Location: Plot D, Section 2, Lot 12, Grave 2, Hills of Eternity Memorial Park, Colma
9. Emperor Norton
Joshua Abraham Norton (1818-1880), famously known as “Emperor Norton,” was a San Francisco resident who proclaimed himself “Norton I, Emperor of the United States,” and later “Protector of Mexico” via ads in local newspapers. His eccentricity earned him an affectionate following in the city, and despite his lack of political power he sported an elaborate uniform and ate for free just about anywhere. When a police officer arrested him on the basis of insanity, the resulting public outcry led to his release with a public apology from the Chief of Police (for which Emperor Norton issued an Imperial Pardon). The SF Board of Supervisors once even paid to replace his uniform when it started to get worse for wear.
Emperor Norton died suddenly after collapsing at the corner of California and DuPont (now Grant) street. Over 10,000 people turned out for his funeral, and he now rests in Colma where his grave officially memorializes him as “Norton I, Emperor of the United States and Protector of Mexico.”
Decades after Emperor Norton’s death, San Francisco political activist and drag queen José Sarria proclaimed himself “Her Royal Majesty, Empress of San Francisco, José I, The Widow Norton.” This led to Sarria founding the Imperial Court System nonprofit network, which is one of the world’s largest and longest-running LGBTQ+ organizations in the world. Sarria is known for being the first openly gay candidate to run for public office back in 1961, and is featured in the Castro’s Rainbow Honor Walk. Sarria died in 2013 at the age of 90 and is buried near Emperor Norton himself (Section 8, lot 248, Woodlawn Memorial Park).

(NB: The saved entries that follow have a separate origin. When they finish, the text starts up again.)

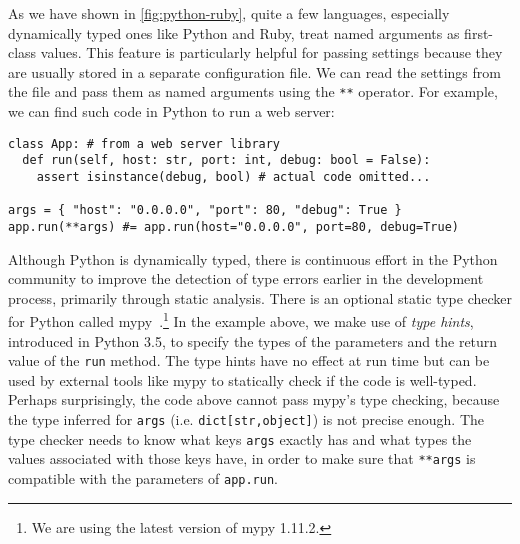 As we have shown in \autoref{fig:python-ruby}, quite a few languages, especially
dynamically typed ones like Python and Ruby, treat named arguments as
first-class values. This feature is particularly helpful for passing settings
because they are usually stored in a separate configuration file. We can read
the settings from the file and pass them as named arguments using the
\lstinline{**} operator. For example, we can find such code in Python to run a
web server:
\begin{lstlisting}[language={[3]Python}]
class App: # from a web server library
  def run(self, host: str, port: int, debug: bool = False):
    assert isinstance(debug, bool) # actual code omitted...

args = { "host": "0.0.0.0", "port": 80, "debug": True }
app.run(**args) #= app.run(host="0.0.0.0", port=80, debug=True)
\end{lstlisting}
Although Python is dynamically typed, there is continuous effort in the Python
community to improve the detection of type errors earlier in the development
process, primarily through static analysis. There is an optional static type
checker for Python called mypy~\citep{mypy}.\footnote{We are using the latest
version of mypy 1.11.2.} In the example above, we make use of \emph{type hints},
introduced in Python 3.5, to specify the types of the parameters and the return
value of the \lstinline{run} method. The type hints have no effect at run time
but can be used by external tools like mypy to statically check if the code is
well-typed. Perhaps surprisingly, the code above cannot pass mypy's type
checking, because the type inferred for \lstinline{args} (i.e.
\lstinline{dict[str,object]}) is not precise enough. The type checker needs to
know what keys \lstinline{args} exactly has and what types the values associated
with those keys have, in order to make sure that \lstinline{**args} is
compatible with the parameters of \lstinline{app.run}.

Location: Southwest corner, Woodlawn Memorial Park, Colma
10. Levi Strauss
Levi Strauss (1829–1902) is of course the founder of Levi Strauss & Co., world-famous for manufacturing blue jeans. He was a German immigrant who moved with his family to New York city in 1847, later arriving in San Francisco and starting Levi Strauss & Co. as an extension of his family’s dry goods business in 1853. Two decades later Strauss went into business with Latvian immigrant and tailor Jacob Davis to create blue jeans, famous for using copper rivets to reinforce points of strain. The company’s corporate headquarters are still located at Levi’s Plaza in San Francisco.
Strauss used his wealth to support scholarships at the University of California, and helped establish Congregation Emanu-El, the first Jewish synagogue in San Francisco. He is buried in a large domed mausoleum in Colma.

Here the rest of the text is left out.